Data Engineering Capstone Project for Udacity

Objective

In this project we are going to work with US immigraton data from the year 1994. We have facts such as visa types, transport modes, landing ports, us state codes, country codes. Apart from the sas7bdat formatted immigration data we have us airport information and us demographics data. We are going to parse SAS descriptor files for all the dimensions and sas7bdat files for all the facts.
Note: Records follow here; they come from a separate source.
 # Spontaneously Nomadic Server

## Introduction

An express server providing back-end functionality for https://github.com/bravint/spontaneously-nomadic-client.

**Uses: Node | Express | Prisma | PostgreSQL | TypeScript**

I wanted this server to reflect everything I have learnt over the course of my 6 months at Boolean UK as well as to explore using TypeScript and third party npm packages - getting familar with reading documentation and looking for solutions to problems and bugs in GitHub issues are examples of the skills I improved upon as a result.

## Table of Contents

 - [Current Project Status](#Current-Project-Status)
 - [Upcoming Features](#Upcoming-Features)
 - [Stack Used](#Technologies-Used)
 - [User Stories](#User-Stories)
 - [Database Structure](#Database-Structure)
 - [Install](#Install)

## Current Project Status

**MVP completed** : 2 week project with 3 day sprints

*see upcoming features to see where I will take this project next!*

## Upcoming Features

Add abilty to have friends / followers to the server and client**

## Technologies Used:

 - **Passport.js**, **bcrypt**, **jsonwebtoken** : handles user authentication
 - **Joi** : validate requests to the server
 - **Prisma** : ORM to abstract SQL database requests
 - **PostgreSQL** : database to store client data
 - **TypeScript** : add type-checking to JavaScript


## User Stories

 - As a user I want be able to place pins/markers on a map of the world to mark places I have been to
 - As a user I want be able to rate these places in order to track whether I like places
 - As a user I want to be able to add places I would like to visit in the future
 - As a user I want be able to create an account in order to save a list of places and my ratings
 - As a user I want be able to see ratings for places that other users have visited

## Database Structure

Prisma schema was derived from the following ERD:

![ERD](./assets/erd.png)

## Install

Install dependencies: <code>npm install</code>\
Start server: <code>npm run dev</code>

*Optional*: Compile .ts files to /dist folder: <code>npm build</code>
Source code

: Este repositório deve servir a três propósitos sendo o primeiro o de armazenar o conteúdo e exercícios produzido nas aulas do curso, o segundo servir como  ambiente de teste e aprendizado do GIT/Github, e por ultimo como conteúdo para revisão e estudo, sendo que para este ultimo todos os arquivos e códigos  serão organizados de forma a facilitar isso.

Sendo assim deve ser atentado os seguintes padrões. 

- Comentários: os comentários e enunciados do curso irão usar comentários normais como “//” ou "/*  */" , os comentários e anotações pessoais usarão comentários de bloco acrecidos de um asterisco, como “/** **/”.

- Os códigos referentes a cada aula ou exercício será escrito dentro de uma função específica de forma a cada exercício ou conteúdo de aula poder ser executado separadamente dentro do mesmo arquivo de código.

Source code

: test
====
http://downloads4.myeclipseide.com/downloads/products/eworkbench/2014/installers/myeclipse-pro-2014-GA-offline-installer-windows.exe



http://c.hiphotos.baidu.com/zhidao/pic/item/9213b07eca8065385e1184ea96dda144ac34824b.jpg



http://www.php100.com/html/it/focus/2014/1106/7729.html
The tools we are going to use here are Apache Spark, Apache Airflow, Amazon Redshift, Amazon S3.

We will be reading, parsing and cleaning the data from local file systems, Amazon S3 and transferring data to redshift tables in AWS. We will be orchestrating the flow of data through Apache Airflow DAGs.
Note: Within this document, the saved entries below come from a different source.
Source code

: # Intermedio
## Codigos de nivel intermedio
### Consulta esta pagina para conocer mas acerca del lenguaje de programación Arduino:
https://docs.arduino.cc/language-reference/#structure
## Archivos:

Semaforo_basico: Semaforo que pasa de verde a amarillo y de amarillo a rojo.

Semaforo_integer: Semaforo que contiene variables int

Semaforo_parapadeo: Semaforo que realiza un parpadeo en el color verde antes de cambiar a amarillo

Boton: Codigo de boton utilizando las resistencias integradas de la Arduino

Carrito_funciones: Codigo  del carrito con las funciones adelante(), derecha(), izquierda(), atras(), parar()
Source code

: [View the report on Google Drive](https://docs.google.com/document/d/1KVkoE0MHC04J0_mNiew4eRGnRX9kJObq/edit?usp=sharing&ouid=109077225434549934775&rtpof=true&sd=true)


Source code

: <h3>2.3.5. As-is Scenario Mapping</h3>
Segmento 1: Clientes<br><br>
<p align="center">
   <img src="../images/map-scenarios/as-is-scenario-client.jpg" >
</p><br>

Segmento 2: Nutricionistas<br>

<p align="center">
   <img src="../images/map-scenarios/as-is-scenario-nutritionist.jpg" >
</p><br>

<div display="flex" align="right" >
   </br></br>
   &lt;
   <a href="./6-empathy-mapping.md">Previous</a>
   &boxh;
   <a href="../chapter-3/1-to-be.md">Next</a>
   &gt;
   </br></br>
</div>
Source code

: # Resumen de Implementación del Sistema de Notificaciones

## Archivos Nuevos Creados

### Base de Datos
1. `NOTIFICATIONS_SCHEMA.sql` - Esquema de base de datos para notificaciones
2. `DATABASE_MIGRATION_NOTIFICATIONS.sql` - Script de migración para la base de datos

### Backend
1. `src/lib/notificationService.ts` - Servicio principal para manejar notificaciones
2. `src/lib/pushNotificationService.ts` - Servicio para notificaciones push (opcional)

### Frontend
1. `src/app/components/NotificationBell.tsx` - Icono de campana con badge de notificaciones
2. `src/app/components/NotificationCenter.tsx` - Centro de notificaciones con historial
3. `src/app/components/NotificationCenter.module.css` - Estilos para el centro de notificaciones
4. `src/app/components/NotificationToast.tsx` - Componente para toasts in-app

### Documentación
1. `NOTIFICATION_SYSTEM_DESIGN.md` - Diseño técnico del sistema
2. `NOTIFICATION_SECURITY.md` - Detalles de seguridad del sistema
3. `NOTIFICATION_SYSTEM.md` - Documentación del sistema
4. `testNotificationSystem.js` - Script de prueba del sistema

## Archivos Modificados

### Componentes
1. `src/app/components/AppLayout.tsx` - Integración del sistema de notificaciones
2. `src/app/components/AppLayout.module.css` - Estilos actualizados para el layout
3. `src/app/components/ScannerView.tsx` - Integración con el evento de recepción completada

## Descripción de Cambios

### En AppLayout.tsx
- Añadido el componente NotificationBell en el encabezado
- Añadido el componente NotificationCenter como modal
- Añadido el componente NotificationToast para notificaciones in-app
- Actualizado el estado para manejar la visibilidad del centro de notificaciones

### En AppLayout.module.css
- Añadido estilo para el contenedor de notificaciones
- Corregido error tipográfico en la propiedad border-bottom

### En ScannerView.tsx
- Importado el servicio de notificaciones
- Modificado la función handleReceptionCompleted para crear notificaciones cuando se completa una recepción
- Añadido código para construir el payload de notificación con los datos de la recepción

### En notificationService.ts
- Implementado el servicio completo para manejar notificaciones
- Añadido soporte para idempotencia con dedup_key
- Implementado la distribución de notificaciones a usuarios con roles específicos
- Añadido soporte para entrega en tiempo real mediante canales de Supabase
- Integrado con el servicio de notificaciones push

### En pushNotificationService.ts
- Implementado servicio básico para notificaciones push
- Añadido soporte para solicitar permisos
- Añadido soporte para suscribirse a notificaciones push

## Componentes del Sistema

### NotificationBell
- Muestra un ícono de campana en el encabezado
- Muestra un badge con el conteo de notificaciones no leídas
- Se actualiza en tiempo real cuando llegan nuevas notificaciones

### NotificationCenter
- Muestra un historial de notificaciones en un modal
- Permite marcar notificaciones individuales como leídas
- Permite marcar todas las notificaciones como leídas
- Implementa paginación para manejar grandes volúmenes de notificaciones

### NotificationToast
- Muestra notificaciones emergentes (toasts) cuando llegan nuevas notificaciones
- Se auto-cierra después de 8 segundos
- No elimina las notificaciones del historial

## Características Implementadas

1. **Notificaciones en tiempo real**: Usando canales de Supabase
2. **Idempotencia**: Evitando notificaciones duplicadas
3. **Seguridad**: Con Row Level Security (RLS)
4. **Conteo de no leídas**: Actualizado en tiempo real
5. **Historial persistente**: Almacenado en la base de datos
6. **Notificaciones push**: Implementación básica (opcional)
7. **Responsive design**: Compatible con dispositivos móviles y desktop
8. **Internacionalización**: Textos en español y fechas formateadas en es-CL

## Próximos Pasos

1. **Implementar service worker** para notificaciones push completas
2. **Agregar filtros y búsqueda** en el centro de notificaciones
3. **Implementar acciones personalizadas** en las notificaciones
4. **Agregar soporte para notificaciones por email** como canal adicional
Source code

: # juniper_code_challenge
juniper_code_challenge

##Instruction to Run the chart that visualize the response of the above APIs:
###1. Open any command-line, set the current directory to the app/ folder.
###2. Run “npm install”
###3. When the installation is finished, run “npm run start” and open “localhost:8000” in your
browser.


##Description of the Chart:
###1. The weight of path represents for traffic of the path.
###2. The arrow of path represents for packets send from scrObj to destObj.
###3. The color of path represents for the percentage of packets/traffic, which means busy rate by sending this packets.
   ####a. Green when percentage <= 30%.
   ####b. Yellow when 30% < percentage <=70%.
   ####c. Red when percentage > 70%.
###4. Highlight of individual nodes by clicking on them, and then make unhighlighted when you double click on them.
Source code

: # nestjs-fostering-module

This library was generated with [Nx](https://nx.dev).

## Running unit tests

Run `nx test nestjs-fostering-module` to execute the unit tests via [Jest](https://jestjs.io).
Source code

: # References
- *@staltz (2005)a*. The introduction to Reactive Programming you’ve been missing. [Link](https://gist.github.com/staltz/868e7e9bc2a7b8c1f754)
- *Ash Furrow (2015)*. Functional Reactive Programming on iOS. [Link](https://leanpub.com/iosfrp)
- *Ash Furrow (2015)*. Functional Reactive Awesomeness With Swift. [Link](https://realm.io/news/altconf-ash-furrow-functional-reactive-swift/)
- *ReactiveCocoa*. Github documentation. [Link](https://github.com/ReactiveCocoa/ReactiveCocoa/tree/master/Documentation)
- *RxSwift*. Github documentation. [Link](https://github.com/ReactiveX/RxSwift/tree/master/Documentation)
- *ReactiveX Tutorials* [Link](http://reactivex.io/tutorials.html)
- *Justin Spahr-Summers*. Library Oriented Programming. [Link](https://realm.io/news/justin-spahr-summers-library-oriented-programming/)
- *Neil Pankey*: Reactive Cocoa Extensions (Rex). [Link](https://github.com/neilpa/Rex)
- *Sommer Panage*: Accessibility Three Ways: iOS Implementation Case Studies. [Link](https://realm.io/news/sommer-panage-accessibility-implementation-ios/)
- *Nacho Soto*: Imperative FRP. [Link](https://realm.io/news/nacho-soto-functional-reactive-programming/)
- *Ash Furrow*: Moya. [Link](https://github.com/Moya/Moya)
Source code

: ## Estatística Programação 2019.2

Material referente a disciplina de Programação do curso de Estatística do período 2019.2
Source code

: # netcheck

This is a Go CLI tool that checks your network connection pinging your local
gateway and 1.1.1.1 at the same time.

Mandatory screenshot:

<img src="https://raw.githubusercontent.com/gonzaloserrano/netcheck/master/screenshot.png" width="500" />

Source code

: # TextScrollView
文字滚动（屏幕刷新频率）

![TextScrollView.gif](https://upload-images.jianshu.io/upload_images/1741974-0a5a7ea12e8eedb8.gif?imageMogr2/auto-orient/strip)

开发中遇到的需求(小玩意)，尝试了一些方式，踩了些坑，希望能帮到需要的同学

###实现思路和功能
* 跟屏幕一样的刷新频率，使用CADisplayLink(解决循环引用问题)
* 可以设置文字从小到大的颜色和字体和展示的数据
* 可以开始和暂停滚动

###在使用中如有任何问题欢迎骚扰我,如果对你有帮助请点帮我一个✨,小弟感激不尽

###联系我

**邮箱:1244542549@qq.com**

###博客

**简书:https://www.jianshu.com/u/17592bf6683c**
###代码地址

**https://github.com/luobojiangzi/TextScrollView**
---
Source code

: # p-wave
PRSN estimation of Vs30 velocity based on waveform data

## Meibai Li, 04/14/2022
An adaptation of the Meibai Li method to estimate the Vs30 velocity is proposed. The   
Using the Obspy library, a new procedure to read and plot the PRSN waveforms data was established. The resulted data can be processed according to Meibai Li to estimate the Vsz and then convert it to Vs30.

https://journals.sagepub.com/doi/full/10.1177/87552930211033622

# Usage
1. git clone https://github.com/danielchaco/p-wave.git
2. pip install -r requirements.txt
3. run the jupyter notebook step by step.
Finally we will be using some SQL queries to extract some valuable stats and graphs from the data itself.

Data Model

alt text

Data Pipeline

alt text alt_text

Installing and starting

Installing Python Dependencies

You need to install this python dependencies In Terminal/CommandPrompt:

without anaconda you can do this:

$ python3 -m venv virtual-env-name
$ source virtual-env-name/bin/activate
$ pip install -r requirements.txt

with anaconda you can do this (in Windows):

$ conda env create -f env.yml
$ source activate <conda-env-name>

or (in Others)

conda create -y -n <conda-env-name> python==3.6
conda install -f -y -q -n <conda-env-name> -c conda-forge --file requirements.txt
[source activate/ conda activate] <conda-env-name>

Fixing/Configuring Airflow

$ pip install --upgrade Flask
$ pip install zappa
$ mkdir airflow_home
$ export AIRFLOW_HOME=./airflow_home
$ cd airflow_home
$ airflow initdb
$ airflow webserver
$ airflow scheduler

More Airflow commands

To list existing dags registered with airflow

$ airflow list_dags

Secure/Encrypt your connections and hooks

Run

$ python cryptosetup.py

copy this key to airflow.cfg to paste after
fernet_key = ************

Setting up connections and variables in Airflow UI for AWS

TODO: There is no code to modify in this exercise. We're going to create a connection and a variable.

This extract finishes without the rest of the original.